Inhibition of ICAM-1 transcription at different time points by APS in EA.hy926 cells. The results demonstrated that the ICAM-1 gene expression levels of the hyperoxia group at 24, 36 and 48 h were significantly higher compared with those of the APS group. The ICAM-1 gene expression levels of the hyperoxia group at 24, 36 and 48 h were 4-, 1.58- and 1.63-fold higher than the ICAM-1 gene expression level of the APS group at the same time point. The ICAM-1 expression levels at 24, 36 and 48 h were not statistically significantly different (F=1.947, P=0.159). ICAM-1, intercellular adhesion molecule 1; APS, astragalus polysaccharides; RQ, relative quantity.
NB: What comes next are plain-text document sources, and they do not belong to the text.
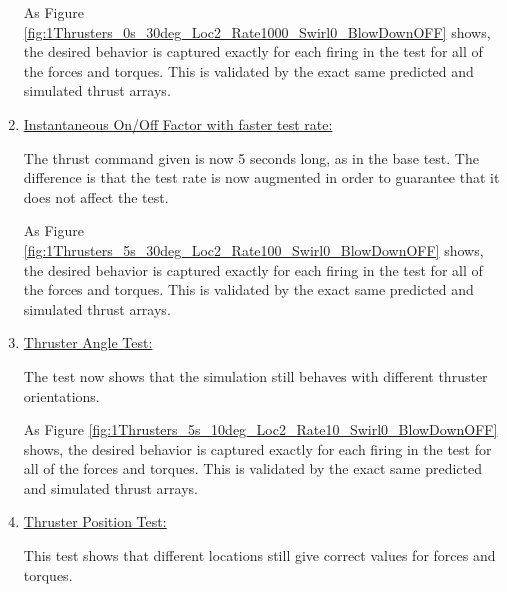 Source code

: \begin{enumerate}
	
	

	As Figure \ref{fig:1Thrusters_0s_30deg_Loc2_Rate1000_Swirl0_BlowDownOFF} shows, the desired behavior is captured exactly for each
	firing in the test for all of the forces and torques. This is validated by the exact same predicted and simulated thrust arrays.

	\item{\underline{Instantaneous On/Off Factor with faster test rate:} }

	

	The thrust command given is now 5 seconds long, as in the base test. The difference is that the test rate is now augmented in order to guarantee that it does not affect the test.

	

	As Figure \ref{fig:1Thrusters_5s_30deg_Loc2_Rate100_Swirl0_BlowDownOFF} shows, the desired behavior is captured exactly for each
	firing in the test for all of the forces and torques. This is validated by the exact same predicted and simulated thrust arrays.

	\item{\underline{Thruster Angle Test:}}

	

	The test now shows that the simulation still behaves with different thruster orientations.

	

	As Figure \ref{fig:1Thrusters_5s_10deg_Loc2_Rate10_Swirl0_BlowDownOFF} shows, the desired behavior is captured exactly for each
	firing in the test for all of the forces and torques. This is validated by the exact same predicted and simulated thrust arrays.


	\item{\underline{Thruster Position Test:} }

	

	This test shows that different locations still give correct values for forces and torques.

	


\end{enumerate}
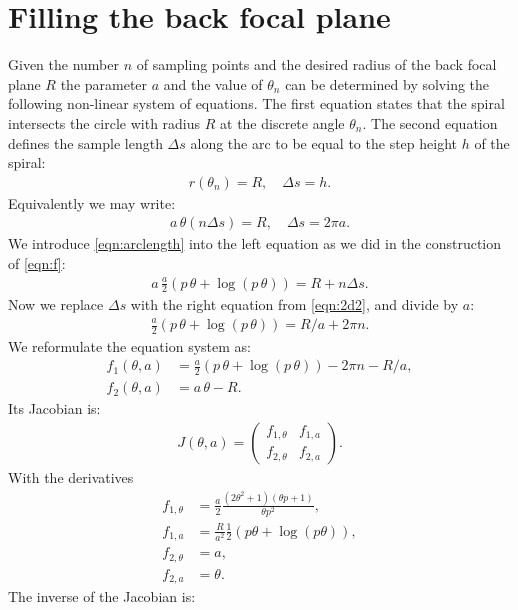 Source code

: \documentclass[twocolumn,DIV18]{scrartcl}
\renewcommand{\(}{\left(}
\renewcommand{\)}{\right)}
\begin{document}
\section{Filling the back focal plane}
Given the number $n$ of sampling points and the desired radius of the
back focal plane $R$ the parameter $a$ and the value of $\theta_n$ can
be determined by solving the following non-linear system of
equations. The first equation states that the spiral intersects the
circle with radius $R$ at the discrete angle $\theta_n$. The second
equation defines the sample length $\Delta s$ along the arc to be
equal to the step height $h$ of the spiral:
\begin{align}
  r(\theta_n)=R, \quad \Delta s=h.
\end{align}
Equivalently we may write:
\begin{align} \label{eqn:2d2}
  a \, \theta(n \Delta s)=R, \quad \Delta s=2\pi a.
\end{align}
We introduce \eqref{eqn:arclength} into the left equation as we did in
the construction of \eqref{eqn:f}:
\begin{align}
  a \, \frac{a}{2} \(p\,\theta+\log(p\,\theta)\) = R+n\Delta s. 
\end{align}
Now we replace $\Delta s$ with the right equation from
\eqref{eqn:2d2}, and divide by $a$:
\begin{align}
  \frac{a}{2} \(p\,\theta+\log(p\,\theta)\) = R/a +2\pi n. 
\end{align}
We reformulate the equation system as:
\begin{align}
  f_1(\theta,a)&=\frac{a}{2}\(p\,\theta+\log(p\,\theta)\)-2\pi n-R/a,\\
  f_2(\theta,a)&=a\,\theta-R. 
\end{align}
Its Jacobian is:
\begin{align}
  J(\theta,a)=\begin{pmatrix}
  f_{1,\theta} & f_{1,a} \\
  f_{2,\theta} & f_{2,a}
\end{pmatrix}.
\end{align}
With the derivatives
\begin{align}
  f_{1,\theta}&=\frac{a}{2}\frac{(2\theta^2+1)(\theta p + 1)}{\theta p^2},\\ 
  f_{1,a}&=\frac{R}{a^2}\frac{1}{2}\(p\theta+\log(p\theta)\), \\
  f_{2,\theta}&=a, \\
  f_{2,a}&=\theta.
\end{align}
The inverse of the Jacobian is:
\end{document}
Inhibition of IL-8 transcription at different time points by APS in EA.hy926 cells. The results demonstrated that the IL-8 gene expression levels in the hyperoxia group at 24, 36 and 48 h were significantly higher compared with those of the APS group. The IL-8 gene expression levels of the hyperoxia group at 24 and 36 h were 3-fold higher than the IL-8 gene expression level of the APS group. The IL-8 gene expression level of the hyperoxia group at 48 h was double the level of the APS group. The IL-8 expression levels at 24, 36 and 48 h were not statistically significantly different (F=0.233, P=0.794). IL, interleukin; APS, astragalus polysaccharides; RQ, relative quantity.